(Saved entries)
○ ○ ○ ○ ○
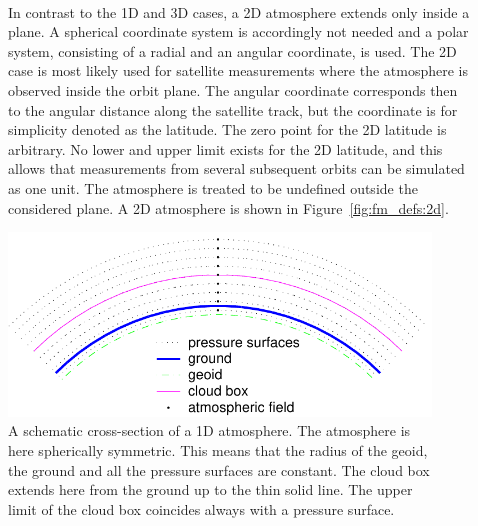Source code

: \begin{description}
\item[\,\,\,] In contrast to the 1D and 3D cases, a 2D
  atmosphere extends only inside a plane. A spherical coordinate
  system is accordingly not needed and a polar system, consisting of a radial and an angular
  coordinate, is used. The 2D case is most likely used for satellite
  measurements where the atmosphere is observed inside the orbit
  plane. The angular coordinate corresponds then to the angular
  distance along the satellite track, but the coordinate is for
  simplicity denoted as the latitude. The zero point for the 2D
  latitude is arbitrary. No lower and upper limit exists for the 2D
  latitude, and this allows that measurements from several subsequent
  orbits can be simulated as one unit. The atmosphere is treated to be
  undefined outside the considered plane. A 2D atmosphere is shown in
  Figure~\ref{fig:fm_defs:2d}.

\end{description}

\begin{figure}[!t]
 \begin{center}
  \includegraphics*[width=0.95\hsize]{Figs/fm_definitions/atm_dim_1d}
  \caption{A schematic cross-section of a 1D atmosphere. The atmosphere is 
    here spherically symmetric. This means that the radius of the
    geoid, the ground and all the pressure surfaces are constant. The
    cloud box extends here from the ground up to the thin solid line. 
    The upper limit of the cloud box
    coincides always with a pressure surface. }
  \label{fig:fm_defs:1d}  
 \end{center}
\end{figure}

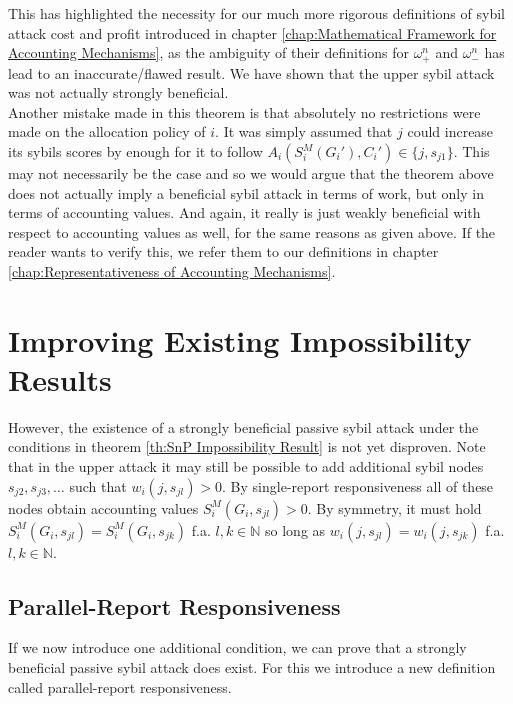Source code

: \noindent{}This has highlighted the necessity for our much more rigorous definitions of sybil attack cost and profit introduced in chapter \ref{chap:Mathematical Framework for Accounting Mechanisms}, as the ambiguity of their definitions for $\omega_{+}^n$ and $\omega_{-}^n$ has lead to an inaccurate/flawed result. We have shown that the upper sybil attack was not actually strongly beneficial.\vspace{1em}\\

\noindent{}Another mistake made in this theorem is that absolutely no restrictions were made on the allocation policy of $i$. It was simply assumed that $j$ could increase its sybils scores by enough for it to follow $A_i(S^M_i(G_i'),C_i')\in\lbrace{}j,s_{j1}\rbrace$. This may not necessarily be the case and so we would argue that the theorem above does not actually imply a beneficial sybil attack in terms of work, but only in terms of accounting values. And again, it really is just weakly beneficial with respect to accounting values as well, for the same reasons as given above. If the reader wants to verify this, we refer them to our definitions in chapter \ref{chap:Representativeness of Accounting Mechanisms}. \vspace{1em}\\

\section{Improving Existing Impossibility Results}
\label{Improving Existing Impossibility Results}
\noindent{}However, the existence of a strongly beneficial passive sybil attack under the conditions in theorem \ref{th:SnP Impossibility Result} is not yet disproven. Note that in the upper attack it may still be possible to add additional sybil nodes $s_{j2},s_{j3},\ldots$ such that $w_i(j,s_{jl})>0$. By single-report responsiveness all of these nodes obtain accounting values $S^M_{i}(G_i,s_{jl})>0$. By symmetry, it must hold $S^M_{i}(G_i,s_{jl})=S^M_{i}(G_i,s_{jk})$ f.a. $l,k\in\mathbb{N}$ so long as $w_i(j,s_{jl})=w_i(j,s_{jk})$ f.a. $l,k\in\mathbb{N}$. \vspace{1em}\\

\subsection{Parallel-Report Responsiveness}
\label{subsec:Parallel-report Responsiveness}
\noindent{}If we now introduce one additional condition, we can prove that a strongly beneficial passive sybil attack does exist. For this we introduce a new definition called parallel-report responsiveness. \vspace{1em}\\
○ ○ ○ ○ ○
§ **INSTRUCTIONS TO FOLLOW**: For each line of the entries that contains the word "Mechanisms", make a copy.

§ **SOLUTION TO THE PROBLEM**:
: \noindent{}This has highlighted the necessity for our much more rigorous definitions of sybil attack cost and profit introduced in chapter \ref{chap:Mathematical Framework for Accounting Mechanisms}, as the ambiguity of their definitions for $\omega_{+}^n$ and $\omega_{-}^n$ has lead to an inaccurate/flawed result. We have shown that the upper sybil attack was not actually strongly beneficial.\vspace{1em}\\
\noindent{}Another mistake made in this theorem is that absolutely no restrictions were made on the allocation policy of $i$. It was simply assumed that $j$ could increase its sybils scores by enough for it to follow $A_i(S^M_i(G_i'),C_i')\in\lbrace{}j,s_{j1}\rbrace$. This may not necessarily be the case and so we would argue that the theorem above does not actually imply a beneficial sybil attack in terms of work, but only in terms of accounting values. And again, it really is just weakly beneficial with respect to accounting values as well, for the same reasons as given above. If the reader wants to verify this, we refer them to our definitions in chapter \ref{chap:Representativeness of Accounting Mechanisms}. \vspace{1em}\\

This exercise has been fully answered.